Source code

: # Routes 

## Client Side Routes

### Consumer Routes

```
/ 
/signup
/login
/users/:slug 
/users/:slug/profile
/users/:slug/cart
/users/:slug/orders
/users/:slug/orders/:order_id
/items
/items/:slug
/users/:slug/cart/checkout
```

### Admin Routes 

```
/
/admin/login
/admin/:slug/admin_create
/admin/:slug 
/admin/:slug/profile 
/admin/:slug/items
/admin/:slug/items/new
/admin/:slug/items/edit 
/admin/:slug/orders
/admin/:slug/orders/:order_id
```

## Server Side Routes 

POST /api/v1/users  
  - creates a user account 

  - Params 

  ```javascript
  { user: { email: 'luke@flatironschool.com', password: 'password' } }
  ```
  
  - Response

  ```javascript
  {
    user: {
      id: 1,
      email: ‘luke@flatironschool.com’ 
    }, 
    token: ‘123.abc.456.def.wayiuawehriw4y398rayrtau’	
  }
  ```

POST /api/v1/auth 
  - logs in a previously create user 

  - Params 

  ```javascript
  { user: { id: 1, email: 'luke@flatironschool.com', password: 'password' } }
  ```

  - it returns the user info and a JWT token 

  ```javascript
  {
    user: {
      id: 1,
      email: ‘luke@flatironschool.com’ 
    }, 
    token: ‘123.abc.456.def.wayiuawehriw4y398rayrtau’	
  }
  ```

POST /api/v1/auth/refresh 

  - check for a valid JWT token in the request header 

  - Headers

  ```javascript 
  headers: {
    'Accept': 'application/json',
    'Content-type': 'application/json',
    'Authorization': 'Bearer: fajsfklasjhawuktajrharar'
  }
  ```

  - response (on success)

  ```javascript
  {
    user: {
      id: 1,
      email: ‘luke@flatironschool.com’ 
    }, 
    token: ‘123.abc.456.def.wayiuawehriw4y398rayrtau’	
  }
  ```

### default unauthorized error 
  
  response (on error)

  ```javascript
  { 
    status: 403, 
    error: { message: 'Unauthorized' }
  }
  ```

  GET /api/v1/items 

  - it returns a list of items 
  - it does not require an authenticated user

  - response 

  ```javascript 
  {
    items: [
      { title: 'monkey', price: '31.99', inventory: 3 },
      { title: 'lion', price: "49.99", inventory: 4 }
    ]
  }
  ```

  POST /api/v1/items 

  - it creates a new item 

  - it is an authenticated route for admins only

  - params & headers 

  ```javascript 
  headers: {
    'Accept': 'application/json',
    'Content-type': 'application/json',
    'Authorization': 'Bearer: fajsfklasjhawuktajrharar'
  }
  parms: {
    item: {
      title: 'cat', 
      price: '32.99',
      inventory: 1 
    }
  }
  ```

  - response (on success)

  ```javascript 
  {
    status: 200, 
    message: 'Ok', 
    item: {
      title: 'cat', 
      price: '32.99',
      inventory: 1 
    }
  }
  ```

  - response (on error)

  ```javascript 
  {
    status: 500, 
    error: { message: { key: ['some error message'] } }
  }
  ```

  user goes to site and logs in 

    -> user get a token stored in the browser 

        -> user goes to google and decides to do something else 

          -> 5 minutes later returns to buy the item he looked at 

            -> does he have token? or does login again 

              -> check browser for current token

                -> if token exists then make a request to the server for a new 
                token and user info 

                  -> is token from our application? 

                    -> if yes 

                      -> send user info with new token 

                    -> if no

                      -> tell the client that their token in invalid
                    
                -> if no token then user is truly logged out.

::::::::::

● **Brief**
Scan the listing and copy every line where the string "Routes" shows up.

● **Answer space**
: # Routes 
## Client Side Routes
### Consumer Routes
### Admin Routes 
## Server Side Routes 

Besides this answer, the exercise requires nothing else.